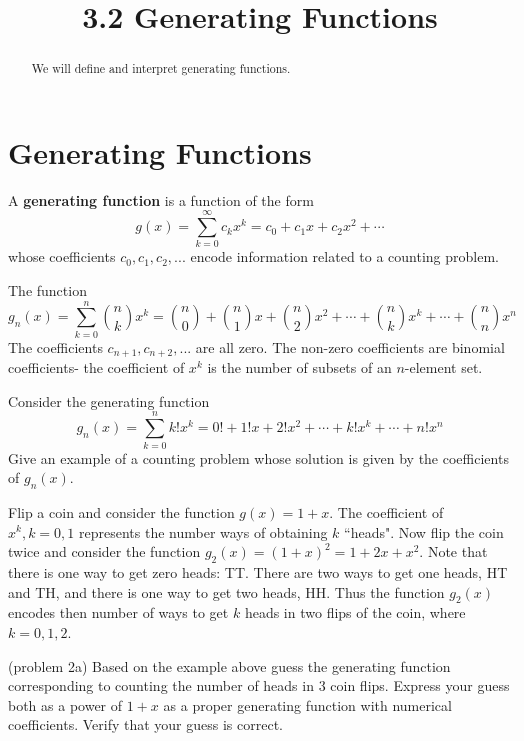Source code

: \documentclass[handout]{ximera}
\title{3.2 Generating Functions}
\begin{document}
\begin{abstract}
We will define and interpret generating functions.
\end{abstract}

\maketitle

\section{Generating Functions}

\begin{definition}
A \textbf{generating function} is a function of the form
\[
g(x) = \sum_{k=0}^\infty c_kx^k = c_0 + c_1 x + c_2 x^2 + \cdots
\]
whose coefficients $c_0, c_1, c_2, ...$ encode information related to a counting problem.
\end{definition}


\begin{example}[example 1]
The function
\[
g_n(x) = \sum_{k=0}^n \binom{n}{k}x^k  = \binom{n}{0}+ \binom{n}{1}x + \binom{n}{2}x^2 + \cdots + 
\binom{n}{k}x^k + \cdots + \binom{n}{n} x^n
\]
The coefficients $c_{n+1}, c_{n+2}, ...$ are all zero.
The non-zero coefficients are binomial coefficients- the coefficient of $x^k$ is the number of subsets of an $n$-element set.
\end{example}

\begin{problem}
Consider the generating function
\[
g_n(x) = \sum_{k=0}^n k!x^k  = 0!+ 1!x + 2!x^2 + \cdots + 
k!x^k + \cdots + n! x^n
\]
Give an example of a counting problem whose solution is given by the coefficients of $g_n(x)$.
\end{problem}

\begin{example}[example 2]
Flip a coin and consider the function $g(x) = 1+x$.  The coefficient of $x^k, k = 0,1$ represents the number ways of 
obtaining $k$ ``heads". Now flip the coin twice and consider the function $g_2(x) = (1+x)^2 = 1 + 2x + x^2$.
Note that there is one way to get zero heads: TT. There are two ways to get one heads, HT and TH, 
and there is one way to get two heads, HH. Thus the function $g_2(x)$ encodes then number of ways to 
get $k$ heads in two flips of the coin, 
where $k = 0, 1, 2$.
\end{example}

\begin{problem}(problem 2a)
Based on the example above guess the generating function corresponding to counting the number of heads in 3 coin flips.
Express your guess both as a power of $1+x$ as a proper generating function with numerical coefficients.
Verify that your guess is correct. 
\end{problem}
\end{document}
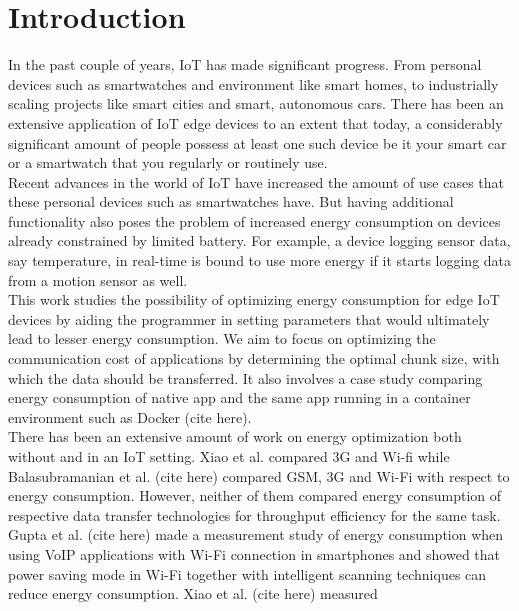 
\chapter{Introduction}\label{ch:chapter1}

In the past couple of years, IoT has made significant progress. From personal devices 
such as smartwatches and environment like smart homes, to industrially scaling projects 
like smart cities and smart, autonomous cars. There has been an extensive application of 
IoT edge devices to an extent that today, a considerably significant amount of people possess 
at least one such device \textemdash be it your smart car or a smartwatch that you regularly 
or routinely use. \\
Recent advances in the world of IoT have increased the amount of use cases that these 
personal devices such as smartwatches have. But having additional functionality also poses 
the problem of increased energy consumption on devices already constrained by limited battery. 
For example, a device logging sensor data, say temperature, in real-time is bound to use 
more energy if it starts logging data from a motion sensor as well. \\
This work studies the possibility of optimizing energy consumption for edge IoT devices 
by aiding the programmer in setting parameters that would ultimately lead to lesser energy 
consumption. We aim to focus on optimizing the communication cost of applications by determining 
the optimal chunk size, with which the data should be transferred. It also involves a case study 
comparing energy consumption of native app and the same app running in a container environment 
such as Docker (cite here). \\
There has been an extensive amount of work on energy optimization \textemdash both without 
and in an IoT setting. Xiao et al. \cite{4756414} compared 3G and Wi-fi while Balasubramanian 
et al. (cite here) compared GSM, 3G and Wi-Fi with respect to energy consumption. However, 
neither of them compared energy consumption of respective data transfer technologies 
for throughput efficiency for the same task. \\
Gupta et al. (cite here) made a measurement study of energy consumption when using VoIP applications 
with Wi-Fi connection in smartphones and showed that power saving mode in Wi-Fi together with 
intelligent scanning techniques can reduce energy consumption. Xiao et al. (cite here) measured 
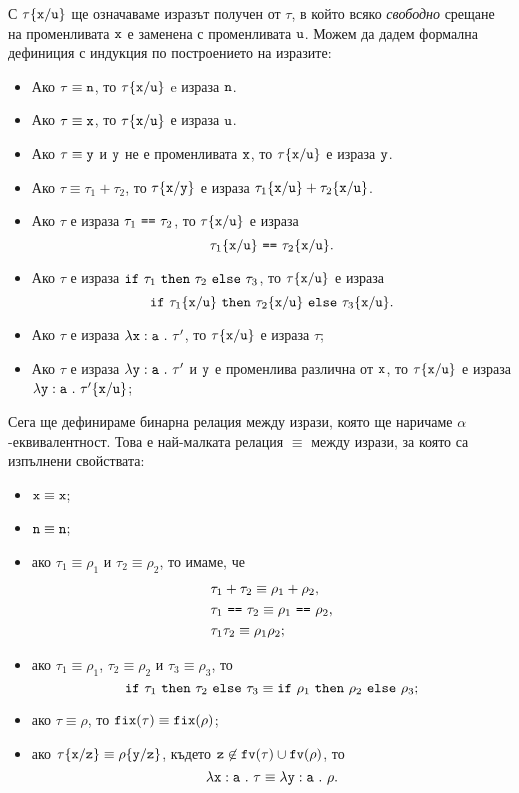 С $\tau\{\texttt{x}/\texttt{u}\}$ ще означаваме изразът получен от $\tau$, в който всяко \emph{свободно} срещане на променливата $\texttt{x}$
е заменена с променливата $\texttt{u}$. Можем да дадем формална дефиниция с индукция по построението на изразите:
\begin{itemize}
\item
  Ако $\tau \equiv \texttt{n}$, то $\tau\{\texttt{x}/\texttt{u}\}$ e израза $\texttt{n}$.
\item
  Ако $\tau \equiv \texttt{x}$, то $\tau\{\texttt{x}/\texttt{u}\}$ е израза $\texttt{u}$.
\item
  Ако $\tau \equiv \texttt{y}$ и $\texttt{y}$ не е променливата $\texttt{x}$, то $\tau\{\texttt{x}/\texttt{u}\}$ е израза $\texttt{y}$.
\item
  Ако $\tau \equiv \tau_1 + \tau_2$, то
  $\tau\{\texttt{x}/\texttt{y}\}$ е израза $\tau_1\{\texttt{x}/\texttt{u}\} + \tau_2\{\texttt{x}/\texttt{u}\}$.
\item
  Ако $\tau$ е израза $\tau_1\ \texttt{==}\ \tau_2$, то $\tau\{\texttt{x}/\texttt{u}\}$ е израза
  \[\tau_1\rename{x}{u}\ \vv{==}\ \tau_2\rename{x}{u}.\]
\item
  Ако $\tau$ е израза $\texttt{if}\ \tau_1\ \texttt{then}\ \tau_2\ \texttt{else}\ \tau_3$, то $\tau\{\texttt{x}/\texttt{u}\}$ е израза
  \[\texttt{if}\ \tau_1\{\texttt{x}/\texttt{u}\}\ \texttt{then}\ \tau_2\{\texttt{x}/\texttt{u}\}\ \texttt{else}\ \tau_3\{\texttt{x}/\texttt{u}\}.\]
\item
  Ако $\tau$ е израза $\lambda\texttt{x}:\texttt{a}\ .\ {\tau'}$, то
  $\tau\{\texttt{x}/\texttt{u}\}$ е израза $\tau$;
\item
  Ако $\tau$ е израза $\lambda\texttt{y}:\texttt{a}\ .\ {\tau'}$ и $\texttt{y}$ е променлива различна от $\texttt{x}$, то
  $\tau\{\texttt{x}/\texttt{u}\}$ е израза $\lambda\texttt{y}:\texttt{a}\ .\ {\tau'\{\texttt{x}/\texttt{u}\}}$;
\end{itemize}

Сега ще дефинираме бинарна релация между изрази, която ще наричаме $\alpha$-еквивалентност.
Това е най-малката релация $\equiv$ между изрази, за която са изпълнени свойствата:
\begin{itemize}
\item
  $\texttt{x} \equiv \texttt{x}$;
\item
  $\texttt{n} \equiv \texttt{n}$;
\item
  ако $\tau_1 \equiv \rho_1$ и $\tau_2 \equiv \rho_2$, то имаме, че
  \begin{align*}
    & \tau_1 + \tau_2 \equiv \rho_1 + \rho_2,\\
    & \tau_1\ \texttt{==}\ \tau_2 \equiv \rho_1\ \texttt{==}\ \rho_2,\\
    & \tau_1 \tau_2 \equiv \rho_1 \rho_2;
  \end{align*}
\item
  ако $\tau_1 \equiv \rho_1$, $\tau_2 \equiv \rho_2$ и $\tau_3 \equiv \rho_3$, то
  \[\texttt{if}\ \tau_1\ \texttt{then}\ \tau_2\ \texttt{else}\ \tau_3 \equiv \texttt{if}\ \rho_1\ \texttt{then}\ \rho_2\ \texttt{else}\ \rho_3;\]
\item
  ако $\tau \equiv \rho$, то $\texttt{fix}(\tau) \equiv \texttt{fix}(\rho)$;
\item
  ако $\tau\{\texttt{x}/\texttt{z}\} \equiv \rho\{\texttt{y}/\texttt{z}\}$, където $\texttt{z} \not\in \texttt{fv}(\tau) \cup \texttt{fv}(\rho)$, то
  \[\lambda\texttt{x}:\texttt{a}\ .\ {\tau} \equiv \lambda\texttt{y}:\texttt{a}\ .\ {\rho}.\]
\end{itemize}

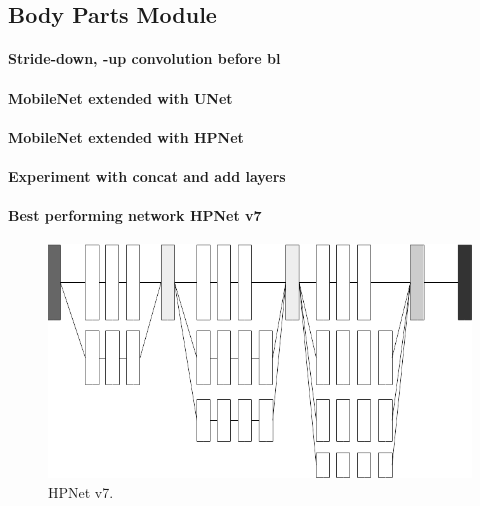 \subsection{Body Parts Module }
\label{RBP}


\paragraph{Stride-down, -up convolution before \gls{bl}}

\paragraph{MobileNet extended with UNet}
\paragraph{MobileNet extended with HPNet}

\paragraph{Experiment with concat and add layers}

\paragraph{Best performing network HPNet v7}

\begin{figure}[H]
    \centering
    \includegraphics[width=\textwidth,height=\textheight,keepaspectratio]{img/network_v7_hrnet.png}
    \decoRule
    \caption[HPNet v7]{HPNet v7.}
    \label{fig:hrnet-v7}
\end{figure}


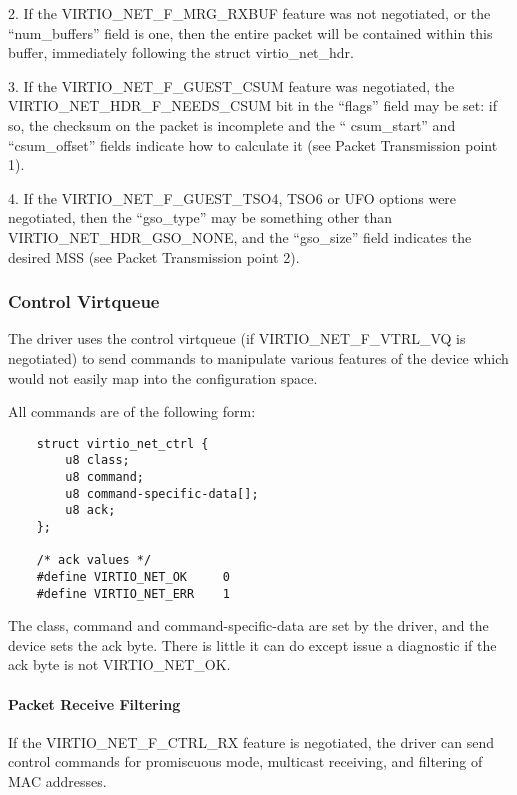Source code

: 2. If the VIRTIO_NET_F_MRG_RXBUF feature was not negotiated, or
  the “num_buffers” field is one, then the entire packet will be
  contained within this buffer, immediately following the struct
  virtio_net_hdr.

3. If the VIRTIO_NET_F_GUEST_CSUM feature was negotiated, the
  VIRTIO_NET_HDR_F_NEEDS_CSUM bit in the “flags” field may be
  set: if so, the checksum on the packet is incomplete and the “
  csum_start” and “csum_offset” fields indicate how to calculate
  it (see Packet Transmission point 1).

4. If the VIRTIO_NET_F_GUEST_TSO4, TSO6 or UFO options were
  negotiated, then the “gso_type” may be something other than
  VIRTIO_NET_HDR_GSO_NONE, and the “gso_size” field indicates the
  desired MSS (see Packet Transmission point 2).

\subsubsection{Control Virtqueue}\label{sec:Device Types / Network Device / Device Operation / Control Virtqueue}

The driver uses the control virtqueue (if VIRTIO_NET_F_VTRL_VQ is
negotiated) to send commands to manipulate various features of
the device which would not easily map into the configuration
space.

All commands are of the following form:

\begin{lstlisting}
	struct virtio_net_ctrl {
		u8 class;
		u8 command;
		u8 command-specific-data[];
		u8 ack;
	};

	/* ack values */
	#define VIRTIO_NET_OK     0
	#define VIRTIO_NET_ERR    1
\end{lstlisting}

The class, command and command-specific-data are set by the
driver, and the device sets the ack byte. There is little it can
do except issue a diagnostic if the ack byte is not
VIRTIO_NET_OK.

\paragraph{Packet Receive Filtering}\label{sec:Device Types / Network Device / Device Operation / Control Virtqueue / Packet Receive Filtering}

If the VIRTIO_NET_F_CTRL_RX feature is negotiated, the driver can
send control commands for promiscuous mode, multicast receiving,
and filtering of MAC addresses.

────────────────────

Work request: Using the listing above, locate the lines that hold "smartwatches" and copy each one.

Answer below:
such as smartwatches and environment like smart homes, to industrially scaling projects 
personal devices such as smartwatches have. But having additional functionality also poses 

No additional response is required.